**Exercise objective:** Comb through the entries for "Expected" and pull out each line that holds it.

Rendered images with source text
☆ ☆ ☆ ☆ ☆
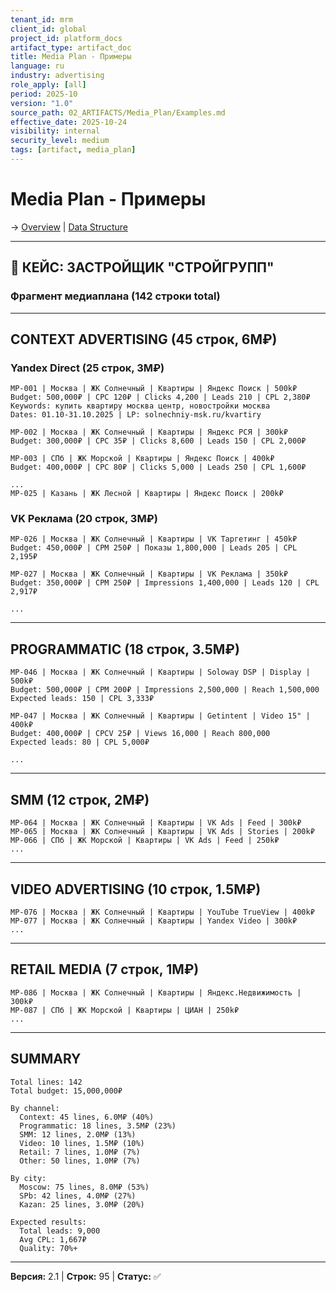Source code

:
 ```yaml
---
tenant_id: mrm
client_id: global
project_id: platform_docs
artifact_type: artifact_doc
title: Media Plan - Примеры
language: ru
industry: advertising
role_apply: [all]
period: 2025-10
version: "1.0"
source_path: 02_ARTIFACTS/Media_Plan/Examples.md
effective_date: 2025-10-24
visibility: internal
security_level: medium
tags: [artifact, media_plan]
---
```


# Media Plan - Примеры

→ [Overview](./Overview.md) | [Data Structure](./Data_Structure.md)

---

## 🎯 КЕЙС: ЗАСТРОЙЩИК "СТРОЙГРУПП"

### Фрагмент медиаплана (142 строки total)

---

## CONTEXT ADVERTISING (45 строк, 6M₽)

### Yandex Direct (25 строк, 3M₽)

```
MP-001 | Москва | ЖК Солнечный | Квартиры | Яндекс Поиск | 500k₽
Budget: 500,000₽ | CPC 120₽ | Clicks 4,200 | Leads 210 | CPL 2,380₽
Keywords: купить квартиру москва центр, новостройки москва
Dates: 01.10-31.10.2025 | LP: solnechniy-msk.ru/kvartiry

MP-002 | Москва | ЖК Солнечный | Квартиры | Яндекс РСЯ | 300k₽
Budget: 300,000₽ | CPC 35₽ | Clicks 8,600 | Leads 150 | CPL 2,000₽

MP-003 | СПб | ЖК Морской | Квартиры | Яндекс Поиск | 400k₽
Budget: 400,000₽ | CPC 80₽ | Clicks 5,000 | Leads 250 | CPL 1,600₽

...
MP-025 | Казань | ЖК Лесной | Квартиры | Яндекс Поиск | 200k₽
```

### VK Реклама (20 строк, 3M₽)

```
MP-026 | Москва | ЖК Солнечный | Квартиры | VK Таргетинг | 450k₽
Budget: 450,000₽ | CPM 250₽ | Показы 1,800,000 | Leads 205 | CPL 2,195₽

MP-027 | Москва | ЖК Солнечный | Квартиры | VK Реклама | 350k₽
Budget: 350,000₽ | CPM 250₽ | Impressions 1,400,000 | Leads 120 | CPL 2,917₽

...
```

---

## PROGRAMMATIC (18 строк, 3.5M₽)

```
MP-046 | Москва | ЖК Солнечный | Квартиры | Soloway DSP | Display | 500k₽
Budget: 500,000₽ | CPM 200₽ | Impressions 2,500,000 | Reach 1,500,000
Expected leads: 150 | CPL 3,333₽

MP-047 | Москва | ЖК Солнечный | Квартиры | Getintent | Video 15" | 400k₽
Budget: 400,000₽ | CPCV 25₽ | Views 16,000 | Reach 800,000
Expected leads: 80 | CPL 5,000₽

...
```

---

## SMM (12 строк, 2M₽)

```
MP-064 | Москва | ЖК Солнечный | Квартиры | VK Ads | Feed | 300k₽
MP-065 | Москва | ЖК Солнечный | Квартиры | VK Ads | Stories | 200k₽
MP-066 | СПб | ЖК Морской | Квартиры | VK Ads | Feed | 250k₽
...
```

---

## VIDEO ADVERTISING (10 строк, 1.5M₽)

```
MP-076 | Москва | ЖК Солнечный | Квартиры | YouTube TrueView | 400k₽
MP-077 | Москва | ЖК Солнечный | Квартиры | Yandex Video | 300k₽
...
```

---

## RETAIL MEDIA (7 строк, 1M₽)

```
MP-086 | Москва | ЖК Солнечный | Квартиры | Яндекс.Недвижимость | 300k₽
MP-087 | СПб | ЖК Морской | Квартиры | ЦИАН | 250k₽
...
```

---

## SUMMARY

```
Total lines: 142
Total budget: 15,000,000₽

By channel:
  Context: 45 lines, 6.0M₽ (40%)
  Programmatic: 18 lines, 3.5M₽ (23%)
  SMM: 12 lines, 2.0M₽ (13%)
  Video: 10 lines, 1.5M₽ (10%)
  Retail: 7 lines, 1.0M₽ (7%)
  Other: 50 lines, 1.0M₽ (7%)

By city:
  Moscow: 75 lines, 8.0M₽ (53%)
  SPb: 42 lines, 4.0M₽ (27%)
  Kazan: 25 lines, 3.0M₽ (20%)

Expected results:
  Total leads: 9,000
  Avg CPL: 1,667₽
  Quality: 70%+
```

---

**Версия:** 2.1 | **Строк:** 95 | **Статус:** ✅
☆ ☆ ☆ ☆ ☆
**Problem solution:**
Expected leads: 150 | CPL 3,333₽
Expected leads: 80 | CPL 5,000₽
Expected results:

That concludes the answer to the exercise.